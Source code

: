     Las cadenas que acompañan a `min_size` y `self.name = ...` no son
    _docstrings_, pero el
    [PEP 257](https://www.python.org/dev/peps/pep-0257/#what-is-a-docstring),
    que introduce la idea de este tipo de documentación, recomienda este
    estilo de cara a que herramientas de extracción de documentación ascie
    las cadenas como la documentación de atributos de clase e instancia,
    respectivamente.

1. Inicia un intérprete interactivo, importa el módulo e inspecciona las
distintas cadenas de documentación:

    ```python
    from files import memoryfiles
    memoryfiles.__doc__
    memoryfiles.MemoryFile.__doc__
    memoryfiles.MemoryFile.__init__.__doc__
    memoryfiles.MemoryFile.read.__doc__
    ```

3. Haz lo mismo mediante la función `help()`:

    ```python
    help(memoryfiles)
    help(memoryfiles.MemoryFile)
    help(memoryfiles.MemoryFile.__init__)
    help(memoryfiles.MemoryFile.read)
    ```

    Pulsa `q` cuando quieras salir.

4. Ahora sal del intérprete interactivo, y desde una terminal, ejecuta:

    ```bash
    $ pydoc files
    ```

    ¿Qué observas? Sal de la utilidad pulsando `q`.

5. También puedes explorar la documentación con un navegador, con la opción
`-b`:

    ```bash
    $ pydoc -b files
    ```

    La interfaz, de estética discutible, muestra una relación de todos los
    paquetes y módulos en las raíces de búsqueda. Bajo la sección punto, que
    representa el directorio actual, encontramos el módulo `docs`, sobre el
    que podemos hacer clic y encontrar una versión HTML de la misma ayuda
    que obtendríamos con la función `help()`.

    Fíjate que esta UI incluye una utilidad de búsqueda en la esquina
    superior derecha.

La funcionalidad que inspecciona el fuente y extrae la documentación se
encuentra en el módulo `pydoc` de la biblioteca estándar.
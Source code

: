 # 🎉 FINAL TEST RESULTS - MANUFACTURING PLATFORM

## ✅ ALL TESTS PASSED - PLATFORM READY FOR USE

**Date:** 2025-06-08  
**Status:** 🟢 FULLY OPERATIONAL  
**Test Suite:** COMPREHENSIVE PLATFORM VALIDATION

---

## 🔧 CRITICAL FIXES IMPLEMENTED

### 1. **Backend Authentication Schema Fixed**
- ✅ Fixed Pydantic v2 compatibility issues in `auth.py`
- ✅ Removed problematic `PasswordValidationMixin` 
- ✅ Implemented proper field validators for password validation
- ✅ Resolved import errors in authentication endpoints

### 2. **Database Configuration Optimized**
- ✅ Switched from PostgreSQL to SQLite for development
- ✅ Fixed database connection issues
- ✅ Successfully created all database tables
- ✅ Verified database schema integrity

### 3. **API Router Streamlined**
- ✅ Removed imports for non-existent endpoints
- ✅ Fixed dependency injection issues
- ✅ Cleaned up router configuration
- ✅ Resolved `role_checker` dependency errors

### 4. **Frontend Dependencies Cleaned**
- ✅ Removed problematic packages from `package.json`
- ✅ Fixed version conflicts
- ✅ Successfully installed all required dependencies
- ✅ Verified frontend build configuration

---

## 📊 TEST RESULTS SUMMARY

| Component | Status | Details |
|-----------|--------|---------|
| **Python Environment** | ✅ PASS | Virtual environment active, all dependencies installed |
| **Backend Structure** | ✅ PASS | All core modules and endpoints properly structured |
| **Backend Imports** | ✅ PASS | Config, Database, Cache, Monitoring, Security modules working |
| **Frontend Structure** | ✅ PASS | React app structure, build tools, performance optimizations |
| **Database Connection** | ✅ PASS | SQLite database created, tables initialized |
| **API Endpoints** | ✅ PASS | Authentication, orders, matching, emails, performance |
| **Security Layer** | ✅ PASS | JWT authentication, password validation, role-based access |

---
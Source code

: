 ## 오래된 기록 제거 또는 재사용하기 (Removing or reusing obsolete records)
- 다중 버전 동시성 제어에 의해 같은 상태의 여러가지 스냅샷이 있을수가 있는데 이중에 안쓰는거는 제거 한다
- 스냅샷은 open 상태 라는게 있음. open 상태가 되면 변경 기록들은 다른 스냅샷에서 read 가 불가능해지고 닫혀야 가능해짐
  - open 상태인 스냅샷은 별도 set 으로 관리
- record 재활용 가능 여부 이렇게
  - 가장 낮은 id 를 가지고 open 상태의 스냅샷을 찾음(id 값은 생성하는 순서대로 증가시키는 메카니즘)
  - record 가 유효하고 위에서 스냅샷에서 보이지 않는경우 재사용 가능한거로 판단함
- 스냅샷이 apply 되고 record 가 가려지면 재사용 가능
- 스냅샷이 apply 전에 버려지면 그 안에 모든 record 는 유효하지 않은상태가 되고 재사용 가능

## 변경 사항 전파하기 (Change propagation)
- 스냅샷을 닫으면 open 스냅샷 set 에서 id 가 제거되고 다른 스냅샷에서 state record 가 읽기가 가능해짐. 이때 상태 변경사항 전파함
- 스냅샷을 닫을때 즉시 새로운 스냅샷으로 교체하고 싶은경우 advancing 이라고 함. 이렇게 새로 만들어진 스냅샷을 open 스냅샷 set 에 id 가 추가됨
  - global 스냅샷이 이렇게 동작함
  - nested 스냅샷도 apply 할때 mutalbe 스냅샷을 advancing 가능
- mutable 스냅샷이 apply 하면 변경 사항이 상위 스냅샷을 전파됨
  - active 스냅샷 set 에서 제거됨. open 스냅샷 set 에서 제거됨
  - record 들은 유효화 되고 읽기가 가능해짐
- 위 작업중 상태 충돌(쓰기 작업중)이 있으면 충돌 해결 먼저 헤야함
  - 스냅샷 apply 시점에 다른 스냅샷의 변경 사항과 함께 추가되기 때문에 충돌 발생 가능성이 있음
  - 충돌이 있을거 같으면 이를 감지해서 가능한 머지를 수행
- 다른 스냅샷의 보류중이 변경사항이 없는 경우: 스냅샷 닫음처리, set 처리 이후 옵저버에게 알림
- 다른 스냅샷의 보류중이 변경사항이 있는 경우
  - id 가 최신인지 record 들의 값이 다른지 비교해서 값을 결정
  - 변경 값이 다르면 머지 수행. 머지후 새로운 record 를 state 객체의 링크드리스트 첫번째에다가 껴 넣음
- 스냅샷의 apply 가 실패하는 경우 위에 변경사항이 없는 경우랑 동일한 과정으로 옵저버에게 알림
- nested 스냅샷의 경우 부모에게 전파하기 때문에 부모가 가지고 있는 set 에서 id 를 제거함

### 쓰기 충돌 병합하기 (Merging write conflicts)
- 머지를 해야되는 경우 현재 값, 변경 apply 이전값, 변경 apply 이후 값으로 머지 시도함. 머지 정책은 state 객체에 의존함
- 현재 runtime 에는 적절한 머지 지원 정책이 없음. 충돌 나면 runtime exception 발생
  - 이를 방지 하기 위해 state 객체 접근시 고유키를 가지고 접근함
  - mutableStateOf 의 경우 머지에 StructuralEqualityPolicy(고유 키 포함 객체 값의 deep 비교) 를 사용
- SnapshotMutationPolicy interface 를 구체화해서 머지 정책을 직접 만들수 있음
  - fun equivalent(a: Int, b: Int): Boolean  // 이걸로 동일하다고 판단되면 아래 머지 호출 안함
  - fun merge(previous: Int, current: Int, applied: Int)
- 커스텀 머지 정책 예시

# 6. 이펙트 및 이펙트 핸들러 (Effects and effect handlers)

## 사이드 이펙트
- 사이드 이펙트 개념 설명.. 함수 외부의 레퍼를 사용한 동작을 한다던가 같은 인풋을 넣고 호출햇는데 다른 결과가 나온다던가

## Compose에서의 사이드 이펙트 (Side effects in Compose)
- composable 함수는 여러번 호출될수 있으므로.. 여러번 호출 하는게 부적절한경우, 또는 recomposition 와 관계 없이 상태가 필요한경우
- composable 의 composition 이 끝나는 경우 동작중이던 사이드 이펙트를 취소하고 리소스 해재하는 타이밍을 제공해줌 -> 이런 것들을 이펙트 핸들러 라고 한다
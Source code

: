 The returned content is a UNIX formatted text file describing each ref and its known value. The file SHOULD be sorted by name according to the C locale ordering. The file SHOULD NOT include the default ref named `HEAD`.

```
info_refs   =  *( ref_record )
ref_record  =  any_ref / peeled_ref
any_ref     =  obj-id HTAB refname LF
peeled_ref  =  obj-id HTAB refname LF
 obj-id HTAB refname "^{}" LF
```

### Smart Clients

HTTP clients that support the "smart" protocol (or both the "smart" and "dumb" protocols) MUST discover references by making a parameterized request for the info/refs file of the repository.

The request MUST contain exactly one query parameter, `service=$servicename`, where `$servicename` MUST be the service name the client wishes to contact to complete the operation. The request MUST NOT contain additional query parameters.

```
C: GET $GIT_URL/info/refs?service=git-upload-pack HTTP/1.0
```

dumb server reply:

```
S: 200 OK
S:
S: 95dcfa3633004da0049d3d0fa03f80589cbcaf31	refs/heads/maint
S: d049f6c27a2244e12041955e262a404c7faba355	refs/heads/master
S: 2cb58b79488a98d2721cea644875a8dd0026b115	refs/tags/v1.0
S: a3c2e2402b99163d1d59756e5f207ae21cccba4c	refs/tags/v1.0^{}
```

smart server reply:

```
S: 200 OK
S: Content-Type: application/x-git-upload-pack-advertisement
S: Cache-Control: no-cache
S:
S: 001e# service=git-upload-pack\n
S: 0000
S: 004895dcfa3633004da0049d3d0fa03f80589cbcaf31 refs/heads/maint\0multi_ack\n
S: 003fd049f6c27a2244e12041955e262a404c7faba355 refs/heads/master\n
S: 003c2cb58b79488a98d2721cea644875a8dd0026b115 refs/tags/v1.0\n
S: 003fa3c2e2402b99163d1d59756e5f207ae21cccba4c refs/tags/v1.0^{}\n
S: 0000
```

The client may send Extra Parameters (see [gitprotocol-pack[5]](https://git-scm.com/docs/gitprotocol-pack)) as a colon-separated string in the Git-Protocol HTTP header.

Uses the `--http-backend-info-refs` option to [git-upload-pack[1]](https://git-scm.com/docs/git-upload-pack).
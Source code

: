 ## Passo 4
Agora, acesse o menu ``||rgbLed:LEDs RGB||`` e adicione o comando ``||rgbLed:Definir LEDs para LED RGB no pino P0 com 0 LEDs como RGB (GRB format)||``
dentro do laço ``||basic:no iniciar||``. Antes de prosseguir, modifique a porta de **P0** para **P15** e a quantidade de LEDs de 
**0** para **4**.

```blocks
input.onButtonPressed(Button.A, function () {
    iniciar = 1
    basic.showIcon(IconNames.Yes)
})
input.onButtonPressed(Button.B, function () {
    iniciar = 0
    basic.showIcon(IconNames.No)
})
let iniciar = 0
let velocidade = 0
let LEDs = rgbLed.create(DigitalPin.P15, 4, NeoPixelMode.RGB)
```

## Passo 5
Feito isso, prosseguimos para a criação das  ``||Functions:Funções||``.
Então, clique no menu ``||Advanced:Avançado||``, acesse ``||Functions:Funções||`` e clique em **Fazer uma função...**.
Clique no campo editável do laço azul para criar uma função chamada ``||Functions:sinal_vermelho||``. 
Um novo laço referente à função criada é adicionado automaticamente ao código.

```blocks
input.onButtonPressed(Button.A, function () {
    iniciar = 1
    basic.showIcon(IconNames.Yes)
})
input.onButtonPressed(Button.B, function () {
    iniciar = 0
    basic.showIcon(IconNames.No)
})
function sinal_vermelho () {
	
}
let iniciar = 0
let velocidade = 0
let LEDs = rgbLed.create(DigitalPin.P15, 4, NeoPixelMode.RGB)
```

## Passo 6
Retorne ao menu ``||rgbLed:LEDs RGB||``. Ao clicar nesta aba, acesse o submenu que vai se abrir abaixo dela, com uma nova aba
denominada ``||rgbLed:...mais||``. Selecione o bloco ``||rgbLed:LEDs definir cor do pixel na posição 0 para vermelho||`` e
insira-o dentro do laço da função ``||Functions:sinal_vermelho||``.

======

» **TASK DIRECTIONS**: All lines in the entries above that hold the word "installed" need to be copied.

» **WRITTEN ANSWER**:
- ✅ Successfully installed all required dependencies
| **Python Environment** | ✅ PASS | Virtual environment active, all dependencies installed |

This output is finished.